EXCERPTED RECORDS below:
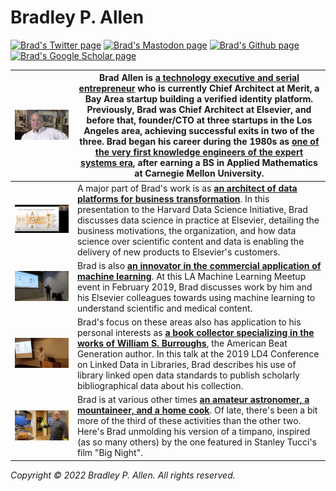 # Bradley P. Allen
[![Brad's Twitter page](https://img.shields.io/twitter/follow/bradleypallen?style=social)](https://twitter.com/bradleypallen/)
[![Brad's Mastodon page](https://img.shields.io/badge/Mastodon-%40bradleypallen%40mas.to-blue?style=social&logo=mastodon)](https://mas.to/@bradleypallen)
[![Brad's Github page](https://img.shields.io/github/stars/bradleypallen?style=social)](https://github.com/bradleypallen/)
[![Brad's Google Scholar page](https://img.shields.io/badge/citations-1103-lightgrey?style=social&logo=googlescholar)](https://scholar.google.com/citations?hl=en&user=cdQ_HrAAAAAJ)

| [![A YouTube video of Brad's CHM oral history](resources/images/chm_oral_history.png)](https://www.youtube.com/watch?v=2yKJ1CA9FYU) | Brad Allen is [**a technology executive and serial entrepreneur**](https://www.linkedin.com/in/bpallen) who is currently Chief Architect at Merit, a Bay Area startup building a verified identity platform. Previously, Brad was Chief Architect at Elsevier, and before that, founder/CTO at three startups in the Los Angeles area, achieving successful exits in two of the three. Brad began his career during the 1980s as [**one of the very first knowledge engineers of the expert systems era**](https://archive.computerhistory.org/resources/access/text/2020/04/102740341-05-01-acc.pdf), after earning a BS in Applied Mathematics at Carnegie Mellon University.  |
| - | - |
| [![A YouTube video of Brad's HDSI talk](resources/images/hdsi-industry-seminar-2020-09-15.png)](https://www.youtube.com/watch?v=cK3yKFhDyxs) | A major part of Brad's work is as [**an architect of data platforms for business transformation**](https://www.youtube.com/watch?v=cK3yKFhDyxs). In this presentation to the Harvard Data Science Initiative, Brad discusses data science in practice at Elsevier, detailing the business motivations, the organization, and how data science over scientific content and data is enabling the delivery of new products to Elsevier's customers. |
| [![A YouTube video of Brad's LA ML Meetup talk](resources/images/la_ml_meetup_2019_02_19.png)](https://www.youtube.com/watch?v=rZYpHD5wktg) | Brad is also [**an innovator in the commercial application of machine learning**](https://www.youtube.com/watch?v=rZYpHD5wktg). At this LA Machine Learning Meetup event in February 2019, Brad discusses work by him and his Elsevier colleagues towards using machine learning to understand scientific and medical content. |
| [![The slides from Brad's LD4 talk](resources/images/ld4_2019_05_11.png)](https://docs.google.com/presentation/d/1-0JL3LL7-GbUQkbSHi8k6pQNlfv-3D5YAdwcZh-9auQ/edit?usp=sharing) | Brad's focus on these areas also has application to his personal interests as [**a book collector specializing in the works of William S. Burroughs**](https://wsburroughs.link/), the American Beat Generation author. In this talk at the 2019 LD4 Conference on Linked Data in Libraries, Brad describes his use of library linked open data standards to publish scholarly bibliographical data about his collection. |
| [![Brad unmolding a timpano](resources/images/nye_dinner_2020_12_31.png)](https://twitter.com/bradleypallen/status/1344834635864231936) | Brad is at various other times [**an amateur astronomer, a mountaineer, and a home cook**](https://twitter.com/bradleypallen/status/1344834635864231936). Of late, there's been a bit more of the third of these activities than the other two. Here's Brad unmolding his version of a timpano, inspired (as so many others) by the one featured in Stanley Tucci's film "Big Night". |

*Copyright &copy; 2022 Bradley P. Allen. All rights reserved.*
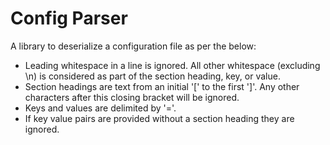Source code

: # Config Parser  

A library to deserialize a configuration file as per the below:  

- Leading whitespace in a line is ignored. All other whitespace (excluding \n) is considered as part of the section heading, key, or value.  
- Section headings are text from an initial '[' to the first ']'. Any other characters after this closing bracket will be ignored.  
- Keys and values are delimited by '='.  
- If key value pairs are provided without a section heading they are ignored.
End of EXCERPTED RECORDS.
WHAT NEEDS TO BE DONE —
Please print each record above again exactly, but omit any pictures.

OUTPUT —
 # Bradley P. Allen
[![Brad's Twitter page](https://img.shields.io/twitter/follow/bradleypallen?style=social)](https://twitter.com/bradleypallen/)
[![Brad's Mastodon page](https://img.shields.io/badge/Mastodon-%40bradleypallen%40mas.to-blue?style=social&logo=mastodon)](https://mas.to/@bradleypallen)
[![Brad's Github page](https://img.shields.io/github/stars/bradleypallen?style=social)](https://github.com/bradleypallen/)
[![Brad's Google Scholar page](https://img.shields.io/badge/citations-1103-lightgrey?style=social&logo=googlescholar)](https://scholar.google.com/citations?hl=en&user=cdQ_HrAAAAAJ)

| [![A YouTube video of Brad's CHM oral history](resources/images/chm_oral_history.png)](https://www.youtube.com/watch?v=2yKJ1CA9FYU) | Brad Allen is [**a technology executive and serial entrepreneur**](https://www.linkedin.com/in/bpallen) who is currently Chief Architect at Merit, a Bay Area startup building a verified identity platform. Previously, Brad was Chief Architect at Elsevier, and before that, founder/CTO at three startups in the Los Angeles area, achieving successful exits in two of the three. Brad began his career during the 1980s as [**one of the very first knowledge engineers of the expert systems era**](https://archive.computerhistory.org/resources/access/text/2020/04/102740341-05-01-acc.pdf), after earning a BS in Applied Mathematics at Carnegie Mellon University.  |
| - | - |
| [![A YouTube video of Brad's HDSI talk](resources/images/hdsi-industry-seminar-2020-09-15.png)](https://www.youtube.com/watch?v=cK3yKFhDyxs) | A major part of Brad's work is as [**an architect of data platforms for business transformation**](https://www.youtube.com/watch?v=cK3yKFhDyxs). In this presentation to the Harvard Data Science Initiative, Brad discusses data science in practice at Elsevier, detailing the business motivations, the organization, and how data science over scientific content and data is enabling the delivery of new products to Elsevier's customers. |
| [![A YouTube video of Brad's LA ML Meetup talk](resources/images/la_ml_meetup_2019_02_19.png)](https://www.youtube.com/watch?v=rZYpHD5wktg) | Brad is also [**an innovator in the commercial application of machine learning**](https://www.youtube.com/watch?v=rZYpHD5wktg). At this LA Machine Learning Meetup event in February 2019, Brad discusses work by him and his Elsevier colleagues towards using machine learning to understand scientific and medical content. |
| [![The slides from Brad's LD4 talk](resources/images/ld4_2019_05_11.png)](https://docs.google.com/presentation/d/1-0JL3LL7-GbUQkbSHi8k6pQNlfv-3D5YAdwcZh-9auQ/edit?usp=sharing) | Brad's focus on these areas also has application to his personal interests as [**a book collector specializing in the works of William S. Burroughs**](https://wsburroughs.link/), the American Beat Generation author. In this talk at the 2019 LD4 Conference on Linked Data in Libraries, Brad describes his use of library linked open data standards to publish scholarly bibliographical data about his collection. |
| [![Brad unmolding a timpano](resources/images/nye_dinner_2020_12_31.png)](https://twitter.com/bradleypallen/status/1344834635864231936) | Brad is at various other times [**an amateur astronomer, a mountaineer, and a home cook**](https://twitter.com/bradleypallen/status/1344834635864231936). Of late, there's been a bit more of the third of these activities than the other two. Here's Brad unmolding his version of a timpano, inspired (as so many others) by the one featured in Stanley Tucci's film "Big Night". |

*Copyright &copy; 2022 Bradley P. Allen. All rights reserved.*
Source code

: # Config Parser  

A library to deserialize a configuration file as per the below:  

- Leading whitespace in a line is ignored. All other whitespace (excluding \n) is considered as part of the section heading, key, or value.  
- Section headings are text from an initial '[' to the first ']'. Any other characters after this closing bracket will be ignored.  
- Keys and values are delimited by '='.  
- If key value pairs are provided without a section heading they are ignored.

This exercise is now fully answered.